─── Material provided ───

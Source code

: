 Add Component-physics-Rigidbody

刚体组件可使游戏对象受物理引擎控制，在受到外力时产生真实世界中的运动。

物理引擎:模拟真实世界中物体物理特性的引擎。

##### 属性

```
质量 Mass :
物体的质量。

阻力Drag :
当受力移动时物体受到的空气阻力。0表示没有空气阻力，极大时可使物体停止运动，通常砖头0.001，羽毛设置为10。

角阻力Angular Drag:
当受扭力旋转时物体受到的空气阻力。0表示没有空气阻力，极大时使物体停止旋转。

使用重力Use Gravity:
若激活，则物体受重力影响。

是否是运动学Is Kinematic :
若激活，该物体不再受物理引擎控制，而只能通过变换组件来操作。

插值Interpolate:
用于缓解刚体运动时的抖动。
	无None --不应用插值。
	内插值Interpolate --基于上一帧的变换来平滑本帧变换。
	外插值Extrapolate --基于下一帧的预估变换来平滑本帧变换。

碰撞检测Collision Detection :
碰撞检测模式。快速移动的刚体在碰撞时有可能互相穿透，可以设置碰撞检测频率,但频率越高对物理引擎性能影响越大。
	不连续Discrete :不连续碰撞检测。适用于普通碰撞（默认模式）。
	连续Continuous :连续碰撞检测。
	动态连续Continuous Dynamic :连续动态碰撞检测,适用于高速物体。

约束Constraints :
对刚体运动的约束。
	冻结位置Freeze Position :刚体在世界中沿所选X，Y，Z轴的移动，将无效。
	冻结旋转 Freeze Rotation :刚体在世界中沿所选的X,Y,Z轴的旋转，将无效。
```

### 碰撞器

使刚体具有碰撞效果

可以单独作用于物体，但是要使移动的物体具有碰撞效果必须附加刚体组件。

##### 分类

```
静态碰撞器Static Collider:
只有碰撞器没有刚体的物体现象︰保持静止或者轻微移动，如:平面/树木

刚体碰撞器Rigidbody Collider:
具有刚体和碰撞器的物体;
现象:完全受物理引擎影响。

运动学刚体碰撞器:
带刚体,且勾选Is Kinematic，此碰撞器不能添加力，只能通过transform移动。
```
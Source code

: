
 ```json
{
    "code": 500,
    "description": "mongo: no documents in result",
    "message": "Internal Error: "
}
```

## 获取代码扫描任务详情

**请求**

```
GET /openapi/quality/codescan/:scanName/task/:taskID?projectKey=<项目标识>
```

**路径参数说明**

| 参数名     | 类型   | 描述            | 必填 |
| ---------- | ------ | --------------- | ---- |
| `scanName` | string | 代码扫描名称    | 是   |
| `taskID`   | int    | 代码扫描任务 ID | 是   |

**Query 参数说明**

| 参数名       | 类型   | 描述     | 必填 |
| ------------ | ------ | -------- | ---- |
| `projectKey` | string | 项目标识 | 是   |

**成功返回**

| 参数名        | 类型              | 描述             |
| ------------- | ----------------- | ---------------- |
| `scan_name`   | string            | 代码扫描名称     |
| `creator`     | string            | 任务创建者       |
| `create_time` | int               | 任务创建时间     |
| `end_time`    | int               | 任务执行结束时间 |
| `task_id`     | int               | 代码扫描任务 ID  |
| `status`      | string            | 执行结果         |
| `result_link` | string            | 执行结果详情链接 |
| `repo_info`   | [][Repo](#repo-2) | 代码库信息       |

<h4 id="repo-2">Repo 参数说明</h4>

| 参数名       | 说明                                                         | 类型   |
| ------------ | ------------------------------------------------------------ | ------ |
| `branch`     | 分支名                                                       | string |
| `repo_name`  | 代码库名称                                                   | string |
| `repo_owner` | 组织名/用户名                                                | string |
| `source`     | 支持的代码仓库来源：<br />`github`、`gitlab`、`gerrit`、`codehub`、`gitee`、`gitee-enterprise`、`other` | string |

───

Reproduce the data in full, precisely as given.

Source code

: Add Component-physics-Rigidbody

刚体组件可使游戏对象受物理引擎控制，在受到外力时产生真实世界中的运动。

物理引擎:模拟真实世界中物体物理特性的引擎。

##### 属性

```
质量 Mass :
物体的质量。

阻力Drag :
当受力移动时物体受到的空气阻力。0表示没有空气阻力，极大时可使物体停止运动，通常砖头0.001，羽毛设置为10。

角阻力Angular Drag:
当受扭力旋转时物体受到的空气阻力。0表示没有空气阻力，极大时使物体停止旋转。

使用重力Use Gravity:
若激活，则物体受重力影响。

是否是运动学Is Kinematic :
若激活，该物体不再受物理引擎控制，而只能通过变换组件来操作。

插值Interpolate:
用于缓解刚体运动时的抖动。
	无None --不应用插值。
	内插值Interpolate --基于上一帧的变换来平滑本帧变换。
	外插值Extrapolate --基于下一帧的预估变换来平滑本帧变换。

碰撞检测Collision Detection :
碰撞检测模式。快速移动的刚体在碰撞时有可能互相穿透，可以设置碰撞检测频率,但频率越高对物理引擎性能影响越大。
	不连续Discrete :不连续碰撞检测。适用于普通碰撞（默认模式）。
	连续Continuous :连续碰撞检测。
	动态连续Continuous Dynamic :连续动态碰撞检测,适用于高速物体。

约束Constraints :
对刚体运动的约束。
	冻结位置Freeze Position :刚体在世界中沿所选X，Y，Z轴的移动，将无效。
	冻结旋转 Freeze Rotation :刚体在世界中沿所选的X,Y,Z轴的旋转，将无效。
```

### 碰撞器

使刚体具有碰撞效果

可以单独作用于物体，但是要使移动的物体具有碰撞效果必须附加刚体组件。

##### 分类

```
静态碰撞器Static Collider:
只有碰撞器没有刚体的物体现象︰保持静止或者轻微移动，如:平面/树木

刚体碰撞器Rigidbody Collider:
具有刚体和碰撞器的物体;
现象:完全受物理引擎影响。

运动学刚体碰撞器:
带刚体,且勾选Is Kinematic，此碰撞器不能添加力，只能通过transform移动。
```
Source code

:
 ```json
{
    "code": 500,
    "description": "mongo: no documents in result",
    "message": "Internal Error: "
}
```

## 获取代码扫描任务详情

**请求**

```
GET /openapi/quality/codescan/:scanName/task/:taskID?projectKey=<项目标识>
```

**路径参数说明**

| 参数名     | 类型   | 描述            | 必填 |
| ---------- | ------ | --------------- | ---- |
| `scanName` | string | 代码扫描名称    | 是   |
| `taskID`   | int    | 代码扫描任务 ID | 是   |

**Query 参数说明**

| 参数名       | 类型   | 描述     | 必填 |
| ------------ | ------ | -------- | ---- |
| `projectKey` | string | 项目标识 | 是   |

**成功返回**

| 参数名        | 类型              | 描述             |
| ------------- | ----------------- | ---------------- |
| `scan_name`   | string            | 代码扫描名称     |
| `creator`     | string            | 任务创建者       |
| `create_time` | int               | 任务创建时间     |
| `end_time`    | int               | 任务执行结束时间 |
| `task_id`     | int               | 代码扫描任务 ID  |
| `status`      | string            | 执行结果         |
| `result_link` | string            | 执行结果详情链接 |
| `repo_info`   | [][Repo](#repo-2) | 代码库信息       |

<h4 id="repo-2">Repo 参数说明</h4>

| 参数名       | 说明                                                         | 类型   |
| ------------ | ------------------------------------------------------------ | ------ |
| `branch`     | 分支名                                                       | string |
| `repo_name`  | 代码库名称                                                   | string |
| `repo_owner` | 组织名/用户名                                                | string |
| `source`     | 支持的代码仓库来源：<br />`github`、`gitlab`、`gerrit`、`codehub`、`gitee`、`gitee-enterprise`、`other` | string |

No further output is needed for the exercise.